2.4 Controlling the search via command line options.
2.5 Recommendation.
Technical details.
New features in version 2.1:
2.0 was the last major version of Pratt, in the 2.1 version only minor things
have been added/changed. A few bugs in version 2.0 have been fixed in 2.1.
Inge Jonassen is grateful to Dr. John F. Collins, University of Edinburgh,
who proposed many of the added features, and discovered many of the bugs.
Command line search control -- the user can now choose values for all parameters
that are in the menu directly from the command line.
This makes it quicker for experienced user to specify his/her search, and
also makes it easier to call Pratt from inside other programs.
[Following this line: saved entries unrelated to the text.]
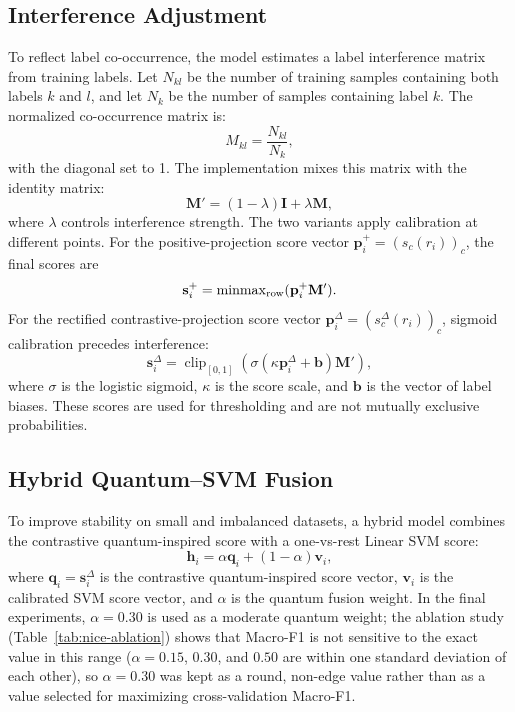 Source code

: \documentclass[runningheads]{llncs}
\begin{document}
\subsection{Interference Adjustment}
To reflect label co-occurrence, the model estimates a label interference matrix
from training labels. Let $N_{kl}$ be the number of training samples containing
both labels $k$ and $l$, and let $N_k$ be the number of samples containing label
$k$. The normalized co-occurrence matrix is:
\begin{equation}
    M_{kl} = \frac{N_{kl}}{N_k},
\end{equation}
with the diagonal set to 1. The implementation mixes this matrix with the
identity matrix:
\begin{equation}
    \mathbf{M}' = (1-\lambda)\mathbf{I} + \lambda\mathbf{M},
\end{equation}
where $\lambda$ controls interference strength. The two variants apply
calibration at different points. For the positive-projection score vector
$\mathbf{p}_i^{+}=(s_c(r_i))_c$, the final scores are
\begin{equation}
    \mathbf{s}_i^{+}=\operatorname{minmax}_{\rm row}
    (\mathbf{p}_i^{+}\mathbf{M}').
\end{equation}
For the rectified contrastive-projection score vector
$\mathbf{p}_i^{\Delta}=(s_c^{\Delta}(r_i))_c$, sigmoid calibration precedes
interference:
\begin{equation}
    \mathbf{s}_i^{\Delta}=\operatorname{clip}_{[0,1]}
    \!\left(\sigma(\kappa\mathbf{p}_i^{\Delta}+\mathbf{b})\mathbf{M}'\right),
\end{equation}
where $\sigma$ is the logistic sigmoid, $\kappa$ is the score scale, and
$\mathbf{b}$ is the vector of label biases. These scores are used for
thresholding and are not mutually exclusive
probabilities.

\subsection{Hybrid Quantum--SVM Fusion}
To improve stability on small and imbalanced datasets, a hybrid model combines
the contrastive quantum-inspired score with a one-vs-rest Linear SVM score:
\begin{equation}
    \mathbf{h}_i = \alpha \mathbf{q}_i + (1-\alpha)\mathbf{v}_i,
\end{equation}
where $\mathbf{q}_i=\mathbf{s}_i^{\Delta}$ is the contrastive
quantum-inspired score vector,
$\mathbf{v}_i$ is the calibrated SVM score vector, and $\alpha$ is the quantum
fusion weight. In the final experiments, $\alpha=0.30$ is used as a moderate
quantum weight; the ablation study (Table~\ref{tab:nice-ablation}) shows that
Macro-F1 is not sensitive to the exact value in this range ($\alpha=0.15$,
$0.30$, and $0.50$ are within one standard deviation of each other), so
$\alpha=0.30$ was kept as a round, non-edge value rather than as a value
selected for maximizing cross-validation Macro-F1.
\end{document}
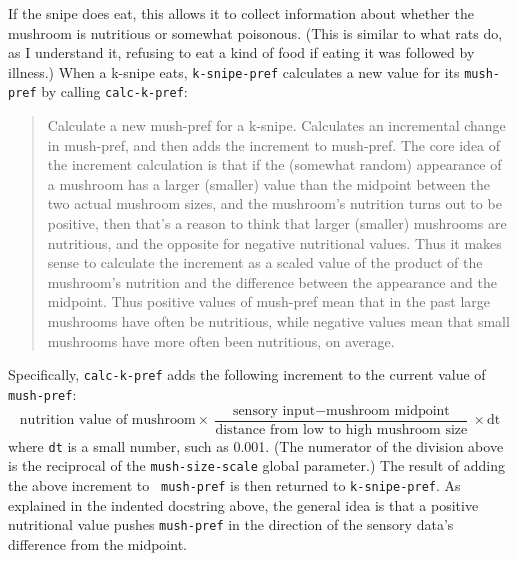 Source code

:\documentclass[12pt]{article}
\begin{document}
If the snipe does eat, this allows it to collect information about
whether the mushroom is nutritious or somewhat poisonous.  (This is
similar to what rats do, as I understand it, refusing to eat a kind of
food if eating it was followed by illness.)  When a k-snipe eats, 
{\tt k-snipe-pref} calculates a new value for its {\tt mush-pref} by
calling {\tt calc-k-pref}:
\begin{quote}\vspace{-2ex}
    Calculate a new mush-pref for a k-snipe.  Calculates an
    incremental change in mush-pref, and then adds the increment to
    mush-pref.  The core idea of the  increment calculation is that if
    the (somewhat random) appearance of a mushroom has a larger
    (smaller) value than the midpoint between the two actual mushroom
    sizes, and the mushroom's nutrition turns out to be positive, then
    that's a reason to think that larger (smaller) mushrooms are
    nutritious, and the opposite for negative nutritional values. 
    Thus it makes sense to calculate the increment as a scaled value
    of the product of the mushroom's  nutrition and the difference
    between the appearance and the midpoint.  Thus positive values of
    mush-pref mean that in the past large mushrooms have often be
    nutritious, while negative values mean that small mushrooms have
    more often been nutritious, on average.
\end{quote}\vspace{-2ex}
Specifically, {\tt calc-k-pref} adds the following increment to the
current value of {\tt mush-pref}:
\[
    \mbox{nutrition value of mushroom} \times  \frac{\mbox{sensory
    input} - \mbox{mushroom midpoint}}{\mbox{distance from low to high
    mushroom size}} \times \mbox{dt}
\]
where {\tt dt} is a small number, such as 0.001.  (The numerator of
the division above is the reciprocal of the {\tt mush-size-scale}
global parameter.)  The result of adding the above increment to {\tt
mush-pref} is then returned to {\tt k-snipe-pref}.  As explained in
the indented docstring above, the general  idea is that a positive
nutritional value pushes {\tt mush-pref} in the direction of the
sensory data's difference from the midpoint.
\end{document}
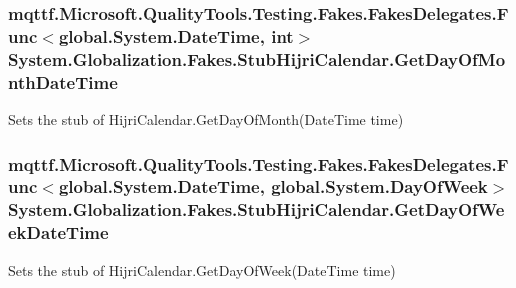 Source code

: \hypertarget{class_system_1_1_globalization_1_1_fakes_1_1_stub_hijri_calendar_a68e1691a8cfefd7889098463ddcd8e0c}{
\subsubsection[{Get\-Day\-Of\-Month\-Date\-Time}]{\setlength{\rightskip}{0pt plus 5cm}mqttf.\-Microsoft.\-Quality\-Tools.\-Testing.\-Fakes.\-Fakes\-Delegates.\-Func$<$global.\-System.\-Date\-Time, int$>$ System.\-Globalization.\-Fakes.\-Stub\-Hijri\-Calendar.\-Get\-Day\-Of\-Month\-Date\-Time}}\label{class_system_1_1_globalization_1_1_fakes_1_1_stub_hijri_calendar_a68e1691a8cfefd7889098463ddcd8e0c}


Sets the stub of Hijri\-Calendar.\-Get\-Day\-Of\-Month(\-Date\-Time time)

\hypertarget{class_system_1_1_globalization_1_1_fakes_1_1_stub_hijri_calendar_a60facdffc276cc53670f74f7af1f091c}{
\subsubsection[{Get\-Day\-Of\-Week\-Date\-Time}]{\setlength{\rightskip}{0pt plus 5cm}mqttf.\-Microsoft.\-Quality\-Tools.\-Testing.\-Fakes.\-Fakes\-Delegates.\-Func$<$global.\-System.\-Date\-Time, global.\-System.\-Day\-Of\-Week$>$ System.\-Globalization.\-Fakes.\-Stub\-Hijri\-Calendar.\-Get\-Day\-Of\-Week\-Date\-Time}}\label{class_system_1_1_globalization_1_1_fakes_1_1_stub_hijri_calendar_a60facdffc276cc53670f74f7af1f091c}


Sets the stub of Hijri\-Calendar.\-Get\-Day\-Of\-Week(\-Date\-Time time)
When showing the sequence segments matching each pattern, the sequence symbols matching
non-wildcard positions (components) in the pattern, are written in upper-case while
sequence symbols matching wild-cards are in lower-case. Also, gaps (-) are added to
align the symbols matching each pattern component.
On-line help is available from the menu by typing "help <option>"
where option is one of the options in the menu or help for general
help about Pratt.
Summary information about where the patterns match in the sequences is written
horizontally or vertically.
The user can restrict where in the sequences patterns should be looked for.
This can be useful for example if the user knows some constraints on the position
of the patterns in one or more of the sequences.
When using Pratt interactively (using the menu), some summary information
about the search parameters will be shown after the user asks the search
to be started, and the user is given the opportunity to go back to the
menu to change parameter values.
What was new in version 2.0?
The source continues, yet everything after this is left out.